Unlike most other long vacations, summer is probably the only one which can instil the Material Rejection Syndrome in a person's mind. Yes, you may certainly Google it if it pleases you. This effect, once imprinted in a mind grows at an unimaginable pace, causing you to vehemently detest even the most enjoyable experiences of your life, and unfortunately including ice cream and singing cats, and will make you seriously downplay their significance. This is a highly contagious mental state is most commonly and most easily transferred from one person to another at the end of summer where mournful wailing and shaky whimpers are all too often heard. The only prerequisite for transmission of the condition is severe emotional breakdown- equal in magnitude to the realisation a day before school starts that one has far more homework than one originally assumed. Curse that one.

The only thing that triggers this reaction more effectively is long term and incessant exposure to the colour red. (And you wondered why there was no life on Mars.) On earth, this can only be tested in one scenario: an interview with a bull from the ring. Naturally, we'd need sufficient proficiency in the famed language of Bull, but there have been rumours that men across the world are becoming increasingly skilled in conversing in Bull. ( Source: Wives, mothers and sisters across the globe).

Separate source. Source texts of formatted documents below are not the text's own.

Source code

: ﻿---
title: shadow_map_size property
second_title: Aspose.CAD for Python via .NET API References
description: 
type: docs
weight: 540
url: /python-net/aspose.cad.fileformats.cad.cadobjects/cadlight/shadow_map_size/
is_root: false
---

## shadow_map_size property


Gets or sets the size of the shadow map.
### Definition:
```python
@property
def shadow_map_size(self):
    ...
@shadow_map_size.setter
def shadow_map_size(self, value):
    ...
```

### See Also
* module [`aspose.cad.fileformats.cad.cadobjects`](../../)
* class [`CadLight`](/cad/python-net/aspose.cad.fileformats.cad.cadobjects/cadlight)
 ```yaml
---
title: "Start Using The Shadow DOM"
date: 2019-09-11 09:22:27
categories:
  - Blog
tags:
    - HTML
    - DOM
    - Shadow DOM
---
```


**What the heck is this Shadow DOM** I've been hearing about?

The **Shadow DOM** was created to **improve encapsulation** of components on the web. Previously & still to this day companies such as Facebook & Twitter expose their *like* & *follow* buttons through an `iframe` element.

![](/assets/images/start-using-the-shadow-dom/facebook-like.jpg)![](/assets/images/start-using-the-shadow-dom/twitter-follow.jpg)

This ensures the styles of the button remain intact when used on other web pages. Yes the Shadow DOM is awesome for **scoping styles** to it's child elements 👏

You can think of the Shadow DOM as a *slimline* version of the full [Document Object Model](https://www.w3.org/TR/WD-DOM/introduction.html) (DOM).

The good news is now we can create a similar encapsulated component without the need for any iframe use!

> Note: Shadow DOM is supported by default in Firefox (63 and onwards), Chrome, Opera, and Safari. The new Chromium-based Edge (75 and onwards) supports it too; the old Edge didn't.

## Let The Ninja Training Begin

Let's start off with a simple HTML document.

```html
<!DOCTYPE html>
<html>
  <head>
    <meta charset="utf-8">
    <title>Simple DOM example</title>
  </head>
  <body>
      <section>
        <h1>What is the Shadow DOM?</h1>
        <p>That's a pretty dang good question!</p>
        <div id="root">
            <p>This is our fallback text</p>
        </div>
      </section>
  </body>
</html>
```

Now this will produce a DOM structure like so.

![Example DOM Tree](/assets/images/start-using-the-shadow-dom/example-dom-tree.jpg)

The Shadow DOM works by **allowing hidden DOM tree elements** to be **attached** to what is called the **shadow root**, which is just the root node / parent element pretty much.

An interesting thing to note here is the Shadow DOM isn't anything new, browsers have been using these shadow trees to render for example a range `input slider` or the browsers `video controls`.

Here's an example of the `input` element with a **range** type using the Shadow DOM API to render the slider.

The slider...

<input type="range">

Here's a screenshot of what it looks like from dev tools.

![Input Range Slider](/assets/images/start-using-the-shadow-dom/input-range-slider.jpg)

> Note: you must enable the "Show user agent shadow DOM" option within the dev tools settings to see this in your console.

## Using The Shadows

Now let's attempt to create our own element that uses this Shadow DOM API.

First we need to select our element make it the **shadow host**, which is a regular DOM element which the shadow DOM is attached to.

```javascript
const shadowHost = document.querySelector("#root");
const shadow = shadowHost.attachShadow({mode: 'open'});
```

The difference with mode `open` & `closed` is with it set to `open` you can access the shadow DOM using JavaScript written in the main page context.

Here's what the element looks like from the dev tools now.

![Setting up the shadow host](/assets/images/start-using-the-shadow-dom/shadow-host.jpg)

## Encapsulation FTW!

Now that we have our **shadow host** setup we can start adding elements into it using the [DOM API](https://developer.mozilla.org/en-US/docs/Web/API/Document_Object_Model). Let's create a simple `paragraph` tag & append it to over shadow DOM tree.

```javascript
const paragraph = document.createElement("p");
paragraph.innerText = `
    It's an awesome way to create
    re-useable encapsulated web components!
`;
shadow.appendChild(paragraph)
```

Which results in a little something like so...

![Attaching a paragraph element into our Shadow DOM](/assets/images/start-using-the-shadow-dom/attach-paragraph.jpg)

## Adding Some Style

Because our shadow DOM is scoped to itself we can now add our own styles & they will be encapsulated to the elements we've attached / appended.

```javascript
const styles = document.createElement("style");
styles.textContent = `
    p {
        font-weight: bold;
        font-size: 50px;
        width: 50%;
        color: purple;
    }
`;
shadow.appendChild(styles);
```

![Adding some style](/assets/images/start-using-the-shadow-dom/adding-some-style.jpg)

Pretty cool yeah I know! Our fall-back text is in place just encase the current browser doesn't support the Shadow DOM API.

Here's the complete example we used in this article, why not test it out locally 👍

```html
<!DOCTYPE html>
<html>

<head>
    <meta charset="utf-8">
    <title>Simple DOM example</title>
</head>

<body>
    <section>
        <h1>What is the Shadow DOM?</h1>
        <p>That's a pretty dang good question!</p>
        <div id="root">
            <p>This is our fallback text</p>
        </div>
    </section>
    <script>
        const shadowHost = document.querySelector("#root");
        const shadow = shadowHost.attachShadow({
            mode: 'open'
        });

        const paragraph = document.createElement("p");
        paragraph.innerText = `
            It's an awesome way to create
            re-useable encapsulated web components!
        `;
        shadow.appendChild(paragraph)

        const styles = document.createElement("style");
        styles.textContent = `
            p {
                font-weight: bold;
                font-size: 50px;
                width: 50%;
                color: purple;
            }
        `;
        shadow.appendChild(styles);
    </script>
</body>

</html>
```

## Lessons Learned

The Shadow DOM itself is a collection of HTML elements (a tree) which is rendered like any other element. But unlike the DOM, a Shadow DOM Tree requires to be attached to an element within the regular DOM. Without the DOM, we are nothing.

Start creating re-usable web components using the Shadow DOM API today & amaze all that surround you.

Perhaps this could be an interesting field of further study and experimentation. In any case, it has provided a perfunctory explanation for the repulsively banal nature of this year's summer. In short, once infected with the Syndrome even dancing atop the Eiffel Tower with Micheal Jackson to a live performance of 'Staying Alive' would appear to be as appealing as waking up on the floor covered in bile and feathers. Unfortunate. And rather icky, don't you think?